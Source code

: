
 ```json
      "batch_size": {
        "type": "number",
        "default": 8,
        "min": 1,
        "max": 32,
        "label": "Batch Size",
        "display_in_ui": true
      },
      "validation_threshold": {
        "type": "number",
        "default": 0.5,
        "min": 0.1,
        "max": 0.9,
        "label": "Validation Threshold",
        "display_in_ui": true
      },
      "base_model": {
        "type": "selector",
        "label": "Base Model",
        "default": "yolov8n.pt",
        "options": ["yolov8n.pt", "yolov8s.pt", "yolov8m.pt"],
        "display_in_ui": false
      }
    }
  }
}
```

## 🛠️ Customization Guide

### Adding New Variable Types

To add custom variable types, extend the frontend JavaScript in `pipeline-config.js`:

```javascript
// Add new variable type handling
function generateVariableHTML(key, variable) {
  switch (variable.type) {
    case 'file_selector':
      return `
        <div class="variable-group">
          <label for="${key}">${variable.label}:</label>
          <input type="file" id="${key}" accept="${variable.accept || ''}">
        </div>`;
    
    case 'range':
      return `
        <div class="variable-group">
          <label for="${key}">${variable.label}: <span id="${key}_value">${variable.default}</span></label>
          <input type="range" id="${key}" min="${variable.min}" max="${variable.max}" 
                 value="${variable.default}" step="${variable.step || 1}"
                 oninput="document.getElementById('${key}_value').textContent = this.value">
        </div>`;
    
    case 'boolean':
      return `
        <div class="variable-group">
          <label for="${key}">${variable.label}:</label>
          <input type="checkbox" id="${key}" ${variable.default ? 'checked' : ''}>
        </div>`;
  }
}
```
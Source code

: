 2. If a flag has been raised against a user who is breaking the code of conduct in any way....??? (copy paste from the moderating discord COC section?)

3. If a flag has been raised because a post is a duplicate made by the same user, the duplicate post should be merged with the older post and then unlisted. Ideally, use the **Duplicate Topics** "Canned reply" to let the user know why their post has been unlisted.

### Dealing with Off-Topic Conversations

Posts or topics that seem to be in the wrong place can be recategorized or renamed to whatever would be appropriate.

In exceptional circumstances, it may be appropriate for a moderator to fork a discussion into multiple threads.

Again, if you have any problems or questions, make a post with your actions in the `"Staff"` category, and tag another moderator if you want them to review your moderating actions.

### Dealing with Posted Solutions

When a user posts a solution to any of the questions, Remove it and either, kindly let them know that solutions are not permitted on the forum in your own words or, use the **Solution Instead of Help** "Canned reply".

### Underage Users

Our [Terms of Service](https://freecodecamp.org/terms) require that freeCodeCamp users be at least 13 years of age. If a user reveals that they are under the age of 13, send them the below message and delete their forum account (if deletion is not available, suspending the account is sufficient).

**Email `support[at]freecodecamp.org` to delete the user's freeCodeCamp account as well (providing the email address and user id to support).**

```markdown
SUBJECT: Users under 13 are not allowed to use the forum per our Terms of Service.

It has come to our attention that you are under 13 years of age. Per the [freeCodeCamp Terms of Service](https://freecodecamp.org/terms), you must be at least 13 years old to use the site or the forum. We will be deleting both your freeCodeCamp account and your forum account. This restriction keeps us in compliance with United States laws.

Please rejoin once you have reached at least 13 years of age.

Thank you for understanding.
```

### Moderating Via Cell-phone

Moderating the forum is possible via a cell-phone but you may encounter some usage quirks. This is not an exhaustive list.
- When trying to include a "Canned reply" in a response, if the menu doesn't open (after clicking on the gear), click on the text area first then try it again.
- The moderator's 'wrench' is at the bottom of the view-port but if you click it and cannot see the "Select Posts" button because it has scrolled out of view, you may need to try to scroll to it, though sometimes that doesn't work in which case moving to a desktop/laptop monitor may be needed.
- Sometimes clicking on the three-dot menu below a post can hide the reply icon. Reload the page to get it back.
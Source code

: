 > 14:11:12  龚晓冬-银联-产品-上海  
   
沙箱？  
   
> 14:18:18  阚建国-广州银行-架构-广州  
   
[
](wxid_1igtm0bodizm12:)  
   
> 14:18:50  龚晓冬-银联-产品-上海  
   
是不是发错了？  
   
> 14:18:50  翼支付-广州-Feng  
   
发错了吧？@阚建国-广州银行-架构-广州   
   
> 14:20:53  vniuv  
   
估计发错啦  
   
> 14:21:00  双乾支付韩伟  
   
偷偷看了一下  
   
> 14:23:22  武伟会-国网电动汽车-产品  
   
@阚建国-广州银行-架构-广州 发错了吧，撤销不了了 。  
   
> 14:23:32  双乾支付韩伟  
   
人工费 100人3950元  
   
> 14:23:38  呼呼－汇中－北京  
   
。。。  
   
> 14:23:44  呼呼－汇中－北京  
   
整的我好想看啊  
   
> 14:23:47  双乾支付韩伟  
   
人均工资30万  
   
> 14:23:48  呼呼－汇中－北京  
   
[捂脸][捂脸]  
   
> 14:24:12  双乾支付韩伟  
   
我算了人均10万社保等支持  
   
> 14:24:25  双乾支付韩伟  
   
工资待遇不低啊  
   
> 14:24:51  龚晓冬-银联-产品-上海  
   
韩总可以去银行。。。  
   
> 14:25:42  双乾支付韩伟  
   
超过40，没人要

- [TASK TO CARRY OUT] Output each line of the material above with no deviation.

- [ANSWER TO THE EXERCISE]
Source code

:
 ```json
      "batch_size": {
        "type": "number",
        "default": 8,
        "min": 1,
        "max": 32,
        "label": "Batch Size",
        "display_in_ui": true
      },
      "validation_threshold": {
        "type": "number",
        "default": 0.5,
        "min": 0.1,
        "max": 0.9,
        "label": "Validation Threshold",
        "display_in_ui": true
      },
      "base_model": {
        "type": "selector",
        "label": "Base Model",
        "default": "yolov8n.pt",
        "options": ["yolov8n.pt", "yolov8s.pt", "yolov8m.pt"],
        "display_in_ui": false
      }
    }
  }
}
```

## 🛠️ Customization Guide

### Adding New Variable Types

To add custom variable types, extend the frontend JavaScript in `pipeline-config.js`:

```javascript
// Add new variable type handling
function generateVariableHTML(key, variable) {
  switch (variable.type) {
    case 'file_selector':
      return `
        <div class="variable-group">
          <label for="${key}">${variable.label}:</label>
          <input type="file" id="${key}" accept="${variable.accept || ''}">
        </div>`;
    
    case 'range':
      return `
        <div class="variable-group">
          <label for="${key}">${variable.label}: <span id="${key}_value">${variable.default}</span></label>
          <input type="range" id="${key}" min="${variable.min}" max="${variable.max}" 
                 value="${variable.default}" step="${variable.step || 1}"
                 oninput="document.getElementById('${key}_value').textContent = this.value">
        </div>`;
    
    case 'boolean':
      return `
        <div class="variable-group">
          <label for="${key}">${variable.label}:</label>
          <input type="checkbox" id="${key}" ${variable.default ? 'checked' : ''}>
        </div>`;
  }
}
```
Source code

: 2. If a flag has been raised against a user who is breaking the code of conduct in any way....??? (copy paste from the moderating discord COC section?)

3. If a flag has been raised because a post is a duplicate made by the same user, the duplicate post should be merged with the older post and then unlisted. Ideally, use the **Duplicate Topics** "Canned reply" to let the user know why their post has been unlisted.

### Dealing with Off-Topic Conversations

Posts or topics that seem to be in the wrong place can be recategorized or renamed to whatever would be appropriate.

In exceptional circumstances, it may be appropriate for a moderator to fork a discussion into multiple threads.

Again, if you have any problems or questions, make a post with your actions in the `"Staff"` category, and tag another moderator if you want them to review your moderating actions.

### Dealing with Posted Solutions

When a user posts a solution to any of the questions, Remove it and either, kindly let them know that solutions are not permitted on the forum in your own words or, use the **Solution Instead of Help** "Canned reply".

### Underage Users

Our [Terms of Service](https://freecodecamp.org/terms) require that freeCodeCamp users be at least 13 years of age. If a user reveals that they are under the age of 13, send them the below message and delete their forum account (if deletion is not available, suspending the account is sufficient).

**Email `support[at]freecodecamp.org` to delete the user's freeCodeCamp account as well (providing the email address and user id to support).**

```markdown
SUBJECT: Users under 13 are not allowed to use the forum per our Terms of Service.

It has come to our attention that you are under 13 years of age. Per the [freeCodeCamp Terms of Service](https://freecodecamp.org/terms), you must be at least 13 years old to use the site or the forum. We will be deleting both your freeCodeCamp account and your forum account. This restriction keeps us in compliance with United States laws.

Please rejoin once you have reached at least 13 years of age.

Thank you for understanding.
```

### Moderating Via Cell-phone

Moderating the forum is possible via a cell-phone but you may encounter some usage quirks. This is not an exhaustive list.
- When trying to include a "Canned reply" in a response, if the menu doesn't open (after clicking on the gear), click on the text area first then try it again.
- The moderator's 'wrench' is at the bottom of the view-port but if you click it and cannot see the "Select Posts" button because it has scrolled out of view, you may need to try to scroll to it, though sometimes that doesn't work in which case moving to a desktop/laptop monitor may be needed.
- Sometimes clicking on the three-dot menu below a post can hide the reply icon. Reload the page to get it back.
Source code

: > 14:11:12  龚晓冬-银联-产品-上海  
   
沙箱？  
   
> 14:18:18  阚建国-广州银行-架构-广州  
   
[
](wxid_1igtm0bodizm12:)  
   
> 14:18:50  龚晓冬-银联-产品-上海  
   
是不是发错了？  
   
> 14:18:50  翼支付-广州-Feng  
   
发错了吧？@阚建国-广州银行-架构-广州   
   
> 14:20:53  vniuv  
   
估计发错啦  
   
> 14:21:00  双乾支付韩伟  
   
偷偷看了一下  
   
> 14:23:22  武伟会-国网电动汽车-产品  
   
@阚建国-广州银行-架构-广州 发错了吧，撤销不了了 。  
   
> 14:23:32  双乾支付韩伟  
   
人工费 100人3950元  
   
> 14:23:38  呼呼－汇中－北京  
   
。。。  
   
> 14:23:44  呼呼－汇中－北京  
   
整的我好想看啊  
   
> 14:23:47  双乾支付韩伟  
   
人均工资30万  
   
> 14:23:48  呼呼－汇中－北京  
   
[捂脸][捂脸]  
   
> 14:24:12  双乾支付韩伟  
   
我算了人均10万社保等支持  
   
> 14:24:25  双乾支付韩伟  
   
工资待遇不低啊  
   
> 14:24:51  龚晓冬-银联-产品-上海  
   
韩总可以去银行。。。  
   
> 14:25:42  双乾支付韩伟  
   
超过40，没人要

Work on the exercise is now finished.